After helping to augment her political power, with machinations in which he willingly participated, Haksar was to realise that such forces could take a life of their own. And that life in politics, as elsewhere, was contingent on the moorings and motivations of many other individuals who may or may not fall in your orbit.
Sanjay Gandhi was one such individual and his political ambitions, fuelled by a sympathetic mother in power became too knotty for Haksar’s craft. It is here that Ramesh’s protagonist experienced a fall from lofty heights. Even though he served on the then powerful Planning Commission, Haksar’s family suffered greatly in the onslaught of the suspension of civil rights in India, known as the Emergency. Ramesh remains coy about these hardships, indicating a book penned by Urmila Haksar, which makes for “sordid reading”.
The problem with Ramesh remains that he cannot satisfactorily conclude how best to talk about Haksar. He repeatedly reminds us that Haksar had strong Leftist moorings, evinced easily from a huge set of evidence at the book’s disposal, but admires that the latter was never an ideologue. Ramesh finds Haksar’s complete faith in the commanding heights of the economy to be ‘antediluvian’ and separates the good in Haksar’s work from the bad.
The bad unsurprisingly, is Haksar’s reluctance to let private players have a free rein in the manufacture of certain items. While the book repeatedly reminds us that this was a different time and its pulls and pressures were intrinsically of that time, on the question of Congress socialism (far more Keynesian) Ramesh is ambivalent.
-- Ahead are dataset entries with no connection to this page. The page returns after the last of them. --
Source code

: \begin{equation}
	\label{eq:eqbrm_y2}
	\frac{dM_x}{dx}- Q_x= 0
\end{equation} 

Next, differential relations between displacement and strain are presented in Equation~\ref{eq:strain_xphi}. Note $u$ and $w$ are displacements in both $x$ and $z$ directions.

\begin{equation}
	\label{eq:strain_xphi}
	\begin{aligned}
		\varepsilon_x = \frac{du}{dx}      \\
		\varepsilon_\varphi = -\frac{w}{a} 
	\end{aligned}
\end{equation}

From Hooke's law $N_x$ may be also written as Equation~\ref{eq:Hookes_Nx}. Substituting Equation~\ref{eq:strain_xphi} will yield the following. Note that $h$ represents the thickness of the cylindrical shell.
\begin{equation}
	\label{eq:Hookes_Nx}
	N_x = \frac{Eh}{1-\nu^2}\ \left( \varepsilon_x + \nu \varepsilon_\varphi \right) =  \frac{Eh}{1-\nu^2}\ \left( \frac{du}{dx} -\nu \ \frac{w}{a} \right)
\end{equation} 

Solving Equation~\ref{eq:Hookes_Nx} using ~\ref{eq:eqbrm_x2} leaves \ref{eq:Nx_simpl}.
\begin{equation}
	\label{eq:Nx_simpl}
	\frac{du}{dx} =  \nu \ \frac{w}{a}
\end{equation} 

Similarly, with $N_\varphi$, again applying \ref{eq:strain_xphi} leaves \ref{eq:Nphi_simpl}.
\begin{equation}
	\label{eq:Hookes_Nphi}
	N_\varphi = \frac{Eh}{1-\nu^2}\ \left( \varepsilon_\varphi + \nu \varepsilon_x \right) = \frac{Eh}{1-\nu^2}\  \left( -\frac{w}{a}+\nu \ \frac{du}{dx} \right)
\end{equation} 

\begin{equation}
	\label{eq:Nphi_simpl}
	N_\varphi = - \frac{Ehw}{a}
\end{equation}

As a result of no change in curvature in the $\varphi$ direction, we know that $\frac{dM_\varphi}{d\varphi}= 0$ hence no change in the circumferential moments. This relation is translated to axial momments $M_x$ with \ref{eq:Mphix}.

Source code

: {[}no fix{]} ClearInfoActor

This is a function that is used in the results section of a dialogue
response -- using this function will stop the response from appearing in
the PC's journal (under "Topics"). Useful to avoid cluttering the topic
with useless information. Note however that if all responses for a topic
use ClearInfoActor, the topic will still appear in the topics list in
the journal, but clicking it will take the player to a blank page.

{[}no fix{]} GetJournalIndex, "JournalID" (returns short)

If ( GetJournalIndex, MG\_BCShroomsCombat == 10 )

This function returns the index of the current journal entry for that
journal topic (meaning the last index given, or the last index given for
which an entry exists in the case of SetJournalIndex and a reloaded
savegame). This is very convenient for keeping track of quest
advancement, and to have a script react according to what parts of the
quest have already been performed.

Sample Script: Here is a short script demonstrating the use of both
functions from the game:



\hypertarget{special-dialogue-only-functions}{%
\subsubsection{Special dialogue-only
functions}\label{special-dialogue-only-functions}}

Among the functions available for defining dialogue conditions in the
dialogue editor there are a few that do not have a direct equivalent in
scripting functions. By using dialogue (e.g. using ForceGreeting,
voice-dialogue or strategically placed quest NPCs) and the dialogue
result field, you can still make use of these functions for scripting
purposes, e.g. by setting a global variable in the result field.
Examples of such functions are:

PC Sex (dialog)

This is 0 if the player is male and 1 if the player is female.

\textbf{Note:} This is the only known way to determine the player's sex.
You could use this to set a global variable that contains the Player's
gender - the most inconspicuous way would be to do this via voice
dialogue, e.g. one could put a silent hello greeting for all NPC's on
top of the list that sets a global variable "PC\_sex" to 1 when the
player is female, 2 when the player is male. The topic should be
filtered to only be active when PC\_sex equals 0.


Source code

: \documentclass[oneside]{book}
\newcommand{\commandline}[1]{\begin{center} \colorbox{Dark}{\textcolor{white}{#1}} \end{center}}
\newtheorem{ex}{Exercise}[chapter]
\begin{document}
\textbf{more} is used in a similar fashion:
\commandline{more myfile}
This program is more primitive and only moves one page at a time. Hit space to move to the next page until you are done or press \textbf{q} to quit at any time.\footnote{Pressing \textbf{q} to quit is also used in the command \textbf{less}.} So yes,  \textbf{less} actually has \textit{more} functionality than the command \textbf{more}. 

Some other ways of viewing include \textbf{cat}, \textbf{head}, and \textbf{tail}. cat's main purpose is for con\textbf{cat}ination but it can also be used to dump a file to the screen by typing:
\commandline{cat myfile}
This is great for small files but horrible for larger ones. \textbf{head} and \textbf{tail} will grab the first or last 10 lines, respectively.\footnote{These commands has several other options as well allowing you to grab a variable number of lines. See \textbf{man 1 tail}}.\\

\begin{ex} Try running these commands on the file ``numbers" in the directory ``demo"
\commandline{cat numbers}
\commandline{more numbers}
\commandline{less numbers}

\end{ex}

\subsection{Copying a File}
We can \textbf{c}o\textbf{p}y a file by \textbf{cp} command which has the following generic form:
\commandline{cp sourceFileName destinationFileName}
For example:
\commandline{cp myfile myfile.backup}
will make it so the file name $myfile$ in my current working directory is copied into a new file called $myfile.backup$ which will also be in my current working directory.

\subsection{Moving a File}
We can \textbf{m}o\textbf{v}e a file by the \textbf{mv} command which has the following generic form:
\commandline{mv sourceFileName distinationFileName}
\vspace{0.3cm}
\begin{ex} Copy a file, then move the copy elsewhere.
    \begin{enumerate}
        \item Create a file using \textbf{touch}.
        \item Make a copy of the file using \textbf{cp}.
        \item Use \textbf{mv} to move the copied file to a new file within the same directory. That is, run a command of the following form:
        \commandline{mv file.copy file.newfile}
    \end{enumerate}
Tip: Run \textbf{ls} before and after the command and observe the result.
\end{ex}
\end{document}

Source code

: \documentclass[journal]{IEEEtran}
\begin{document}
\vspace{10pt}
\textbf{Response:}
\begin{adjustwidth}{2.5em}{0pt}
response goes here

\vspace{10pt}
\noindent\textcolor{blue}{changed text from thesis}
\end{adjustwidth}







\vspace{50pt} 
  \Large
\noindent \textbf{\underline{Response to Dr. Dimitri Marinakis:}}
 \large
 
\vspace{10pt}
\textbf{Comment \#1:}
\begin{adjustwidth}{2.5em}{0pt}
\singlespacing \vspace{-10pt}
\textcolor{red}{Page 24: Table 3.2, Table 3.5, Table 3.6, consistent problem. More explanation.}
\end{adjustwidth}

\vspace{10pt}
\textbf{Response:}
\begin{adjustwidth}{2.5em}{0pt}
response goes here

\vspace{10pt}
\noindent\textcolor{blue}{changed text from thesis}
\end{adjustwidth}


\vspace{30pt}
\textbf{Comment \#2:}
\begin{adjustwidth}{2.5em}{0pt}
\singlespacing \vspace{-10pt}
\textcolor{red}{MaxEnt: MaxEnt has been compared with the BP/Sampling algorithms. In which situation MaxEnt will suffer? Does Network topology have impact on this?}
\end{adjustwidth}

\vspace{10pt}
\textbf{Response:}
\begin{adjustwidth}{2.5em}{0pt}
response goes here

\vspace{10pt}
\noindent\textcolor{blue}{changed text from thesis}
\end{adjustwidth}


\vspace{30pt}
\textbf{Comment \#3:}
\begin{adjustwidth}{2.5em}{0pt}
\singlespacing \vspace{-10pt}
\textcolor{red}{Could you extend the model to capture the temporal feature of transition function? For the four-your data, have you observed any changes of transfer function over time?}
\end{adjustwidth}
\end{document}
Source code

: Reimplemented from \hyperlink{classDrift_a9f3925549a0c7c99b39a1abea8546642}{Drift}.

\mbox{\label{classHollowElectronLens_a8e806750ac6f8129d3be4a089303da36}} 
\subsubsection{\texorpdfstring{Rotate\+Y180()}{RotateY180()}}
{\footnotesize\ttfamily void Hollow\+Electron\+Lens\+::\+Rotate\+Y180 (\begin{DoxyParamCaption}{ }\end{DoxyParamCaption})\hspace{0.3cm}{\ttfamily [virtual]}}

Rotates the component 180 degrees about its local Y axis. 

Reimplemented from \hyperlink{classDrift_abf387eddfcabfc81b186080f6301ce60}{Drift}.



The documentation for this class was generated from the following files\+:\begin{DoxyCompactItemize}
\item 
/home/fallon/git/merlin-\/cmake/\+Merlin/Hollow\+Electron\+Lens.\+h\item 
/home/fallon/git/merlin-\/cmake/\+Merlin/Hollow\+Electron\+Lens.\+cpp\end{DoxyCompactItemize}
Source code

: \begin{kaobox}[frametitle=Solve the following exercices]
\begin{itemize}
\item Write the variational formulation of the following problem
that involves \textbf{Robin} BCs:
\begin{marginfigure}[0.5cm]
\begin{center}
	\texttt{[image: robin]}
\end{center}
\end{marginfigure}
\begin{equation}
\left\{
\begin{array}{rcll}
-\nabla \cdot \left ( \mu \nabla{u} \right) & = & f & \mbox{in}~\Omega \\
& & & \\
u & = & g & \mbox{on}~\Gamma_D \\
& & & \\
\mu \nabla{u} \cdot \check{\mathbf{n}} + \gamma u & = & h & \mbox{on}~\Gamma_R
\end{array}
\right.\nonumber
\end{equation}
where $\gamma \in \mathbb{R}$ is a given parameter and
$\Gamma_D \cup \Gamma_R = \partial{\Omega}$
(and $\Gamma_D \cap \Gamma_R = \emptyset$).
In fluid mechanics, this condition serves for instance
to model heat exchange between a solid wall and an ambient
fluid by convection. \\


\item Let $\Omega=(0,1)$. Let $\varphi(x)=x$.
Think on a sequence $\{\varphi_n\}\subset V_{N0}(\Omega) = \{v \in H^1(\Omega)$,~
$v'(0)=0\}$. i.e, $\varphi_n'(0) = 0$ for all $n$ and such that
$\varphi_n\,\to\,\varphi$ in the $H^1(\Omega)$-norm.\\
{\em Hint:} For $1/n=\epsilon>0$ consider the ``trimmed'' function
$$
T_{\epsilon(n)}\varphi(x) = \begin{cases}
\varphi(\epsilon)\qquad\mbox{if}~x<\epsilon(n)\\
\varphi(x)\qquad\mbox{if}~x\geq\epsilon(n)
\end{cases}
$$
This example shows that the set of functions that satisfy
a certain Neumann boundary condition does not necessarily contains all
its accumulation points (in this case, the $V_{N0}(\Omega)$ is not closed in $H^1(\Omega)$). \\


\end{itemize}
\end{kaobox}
The other problem is that the idea of ‘intertwining’ allows Ramesh an easy metaphor that neither can be held responsible for their actions. Haksar, and this can be seen within the narrative of the book, played his part in centralising power in the Congress Party and promotion of a seemingly enclosed clique in Delhi’s bureaucratic circles. He did not do so with the intention as such, but his lament in later years of what happened is letting him off too generously. The influential and powerful, as Haksar was indeed, must be probed for all their follies.